WORK INSTRUCTIONS —
Scan the entries for lines with "Leste" and say how many there are, with nothing more.

● ● ● ●

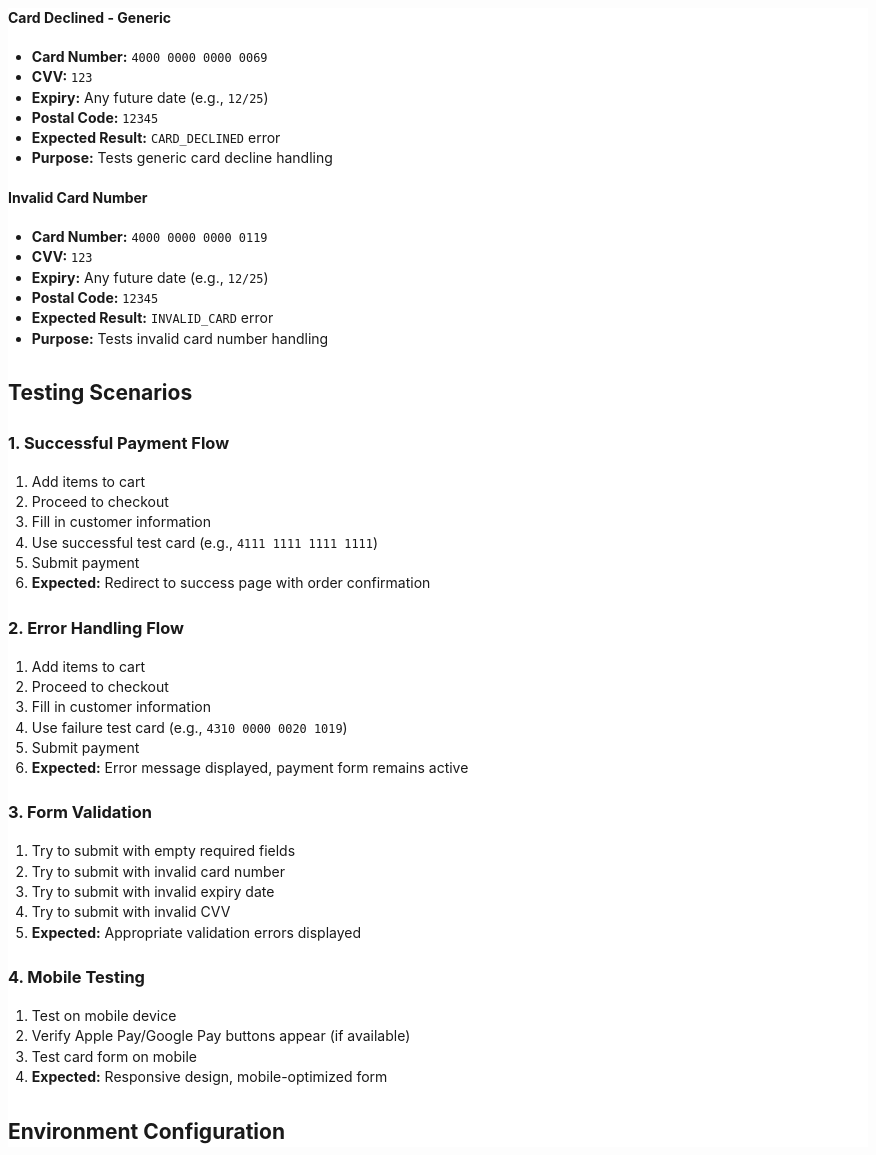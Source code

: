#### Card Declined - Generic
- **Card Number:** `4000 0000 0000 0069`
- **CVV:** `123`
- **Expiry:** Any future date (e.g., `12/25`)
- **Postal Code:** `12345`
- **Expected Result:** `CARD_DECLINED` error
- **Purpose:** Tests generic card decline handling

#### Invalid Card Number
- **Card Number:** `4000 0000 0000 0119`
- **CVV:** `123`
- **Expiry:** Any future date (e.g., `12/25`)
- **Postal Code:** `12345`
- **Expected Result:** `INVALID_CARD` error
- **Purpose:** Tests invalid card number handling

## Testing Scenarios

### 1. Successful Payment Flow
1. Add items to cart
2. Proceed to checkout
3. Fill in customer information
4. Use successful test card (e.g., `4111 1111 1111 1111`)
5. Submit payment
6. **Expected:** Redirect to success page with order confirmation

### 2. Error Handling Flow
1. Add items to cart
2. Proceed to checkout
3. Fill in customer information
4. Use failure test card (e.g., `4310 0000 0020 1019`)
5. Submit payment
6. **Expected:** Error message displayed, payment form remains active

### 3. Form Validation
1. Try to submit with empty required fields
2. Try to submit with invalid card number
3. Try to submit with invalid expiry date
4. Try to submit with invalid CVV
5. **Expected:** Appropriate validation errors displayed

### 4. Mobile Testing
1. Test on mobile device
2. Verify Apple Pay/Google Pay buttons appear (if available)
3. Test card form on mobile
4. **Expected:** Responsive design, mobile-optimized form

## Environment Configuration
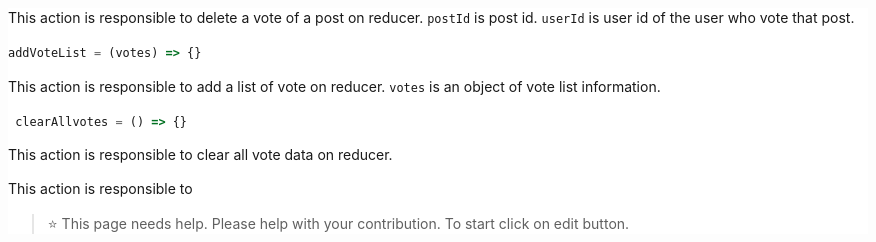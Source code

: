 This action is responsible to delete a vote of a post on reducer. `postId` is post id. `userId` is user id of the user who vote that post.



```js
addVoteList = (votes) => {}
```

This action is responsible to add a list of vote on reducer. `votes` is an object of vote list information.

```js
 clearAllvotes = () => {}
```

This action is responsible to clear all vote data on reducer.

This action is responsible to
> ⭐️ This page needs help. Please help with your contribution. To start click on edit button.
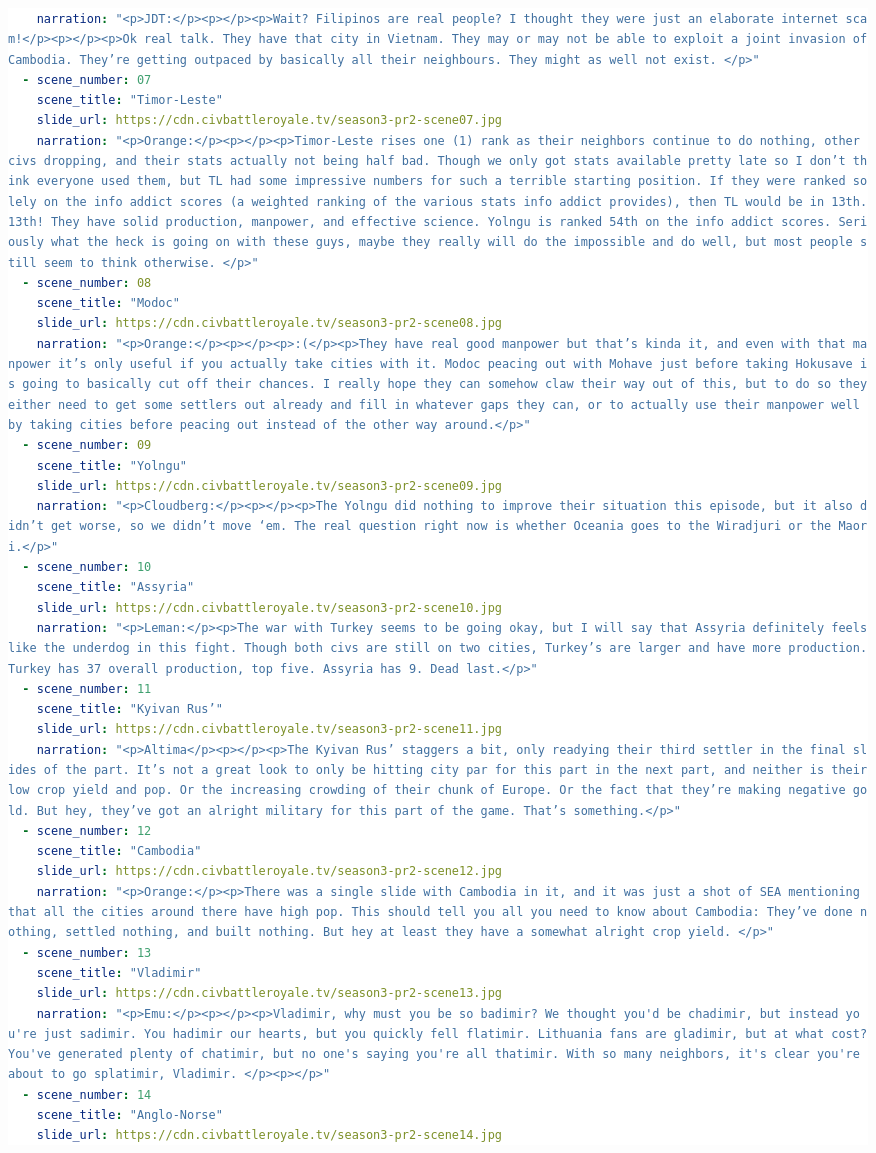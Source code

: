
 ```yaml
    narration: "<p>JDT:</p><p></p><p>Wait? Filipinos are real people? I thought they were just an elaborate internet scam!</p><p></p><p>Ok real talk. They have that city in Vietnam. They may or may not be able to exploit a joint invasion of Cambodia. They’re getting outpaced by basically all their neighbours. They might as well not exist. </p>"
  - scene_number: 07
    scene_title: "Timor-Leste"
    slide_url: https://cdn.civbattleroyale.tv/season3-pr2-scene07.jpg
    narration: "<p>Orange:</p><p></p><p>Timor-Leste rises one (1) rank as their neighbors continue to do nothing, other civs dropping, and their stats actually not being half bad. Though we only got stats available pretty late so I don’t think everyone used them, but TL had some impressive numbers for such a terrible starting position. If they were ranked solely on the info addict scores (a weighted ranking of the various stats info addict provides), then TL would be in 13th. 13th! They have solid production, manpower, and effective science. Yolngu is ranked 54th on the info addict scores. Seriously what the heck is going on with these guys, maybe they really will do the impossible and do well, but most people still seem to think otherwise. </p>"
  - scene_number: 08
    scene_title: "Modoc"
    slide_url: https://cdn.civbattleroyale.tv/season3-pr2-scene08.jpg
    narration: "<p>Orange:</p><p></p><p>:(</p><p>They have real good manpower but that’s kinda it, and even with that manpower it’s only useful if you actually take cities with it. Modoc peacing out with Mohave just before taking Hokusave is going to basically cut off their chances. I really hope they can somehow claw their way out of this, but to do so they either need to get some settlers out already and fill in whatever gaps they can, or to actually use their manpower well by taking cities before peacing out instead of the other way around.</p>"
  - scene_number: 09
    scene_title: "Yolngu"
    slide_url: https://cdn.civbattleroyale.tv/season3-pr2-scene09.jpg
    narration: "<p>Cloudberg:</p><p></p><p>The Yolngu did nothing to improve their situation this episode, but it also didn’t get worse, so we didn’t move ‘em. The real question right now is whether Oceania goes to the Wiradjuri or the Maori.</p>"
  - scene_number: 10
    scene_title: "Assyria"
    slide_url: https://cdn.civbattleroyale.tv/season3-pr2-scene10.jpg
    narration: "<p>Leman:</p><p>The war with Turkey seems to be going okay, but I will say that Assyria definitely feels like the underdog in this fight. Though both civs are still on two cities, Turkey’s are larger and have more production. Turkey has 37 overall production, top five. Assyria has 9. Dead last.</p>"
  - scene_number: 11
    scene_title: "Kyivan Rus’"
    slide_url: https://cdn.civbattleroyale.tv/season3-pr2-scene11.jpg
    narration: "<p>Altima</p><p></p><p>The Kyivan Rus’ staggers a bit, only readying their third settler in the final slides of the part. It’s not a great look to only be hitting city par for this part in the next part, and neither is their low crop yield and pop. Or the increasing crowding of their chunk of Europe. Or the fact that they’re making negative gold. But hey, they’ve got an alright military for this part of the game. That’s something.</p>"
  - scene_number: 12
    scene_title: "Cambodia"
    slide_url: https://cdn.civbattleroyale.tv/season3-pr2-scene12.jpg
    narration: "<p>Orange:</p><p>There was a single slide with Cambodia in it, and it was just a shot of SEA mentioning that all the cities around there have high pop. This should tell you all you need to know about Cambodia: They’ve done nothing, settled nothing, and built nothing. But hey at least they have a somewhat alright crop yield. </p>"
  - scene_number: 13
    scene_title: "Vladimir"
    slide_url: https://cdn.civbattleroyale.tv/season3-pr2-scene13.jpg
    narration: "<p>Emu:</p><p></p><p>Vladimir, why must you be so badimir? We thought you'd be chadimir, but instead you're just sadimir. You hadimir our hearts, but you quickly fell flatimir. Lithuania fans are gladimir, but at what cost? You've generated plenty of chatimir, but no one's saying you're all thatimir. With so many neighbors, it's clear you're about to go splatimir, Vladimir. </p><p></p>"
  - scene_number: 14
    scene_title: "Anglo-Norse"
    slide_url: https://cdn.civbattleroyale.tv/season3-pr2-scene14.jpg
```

● ● ● ●

OUTPUT OF THE TASK —
2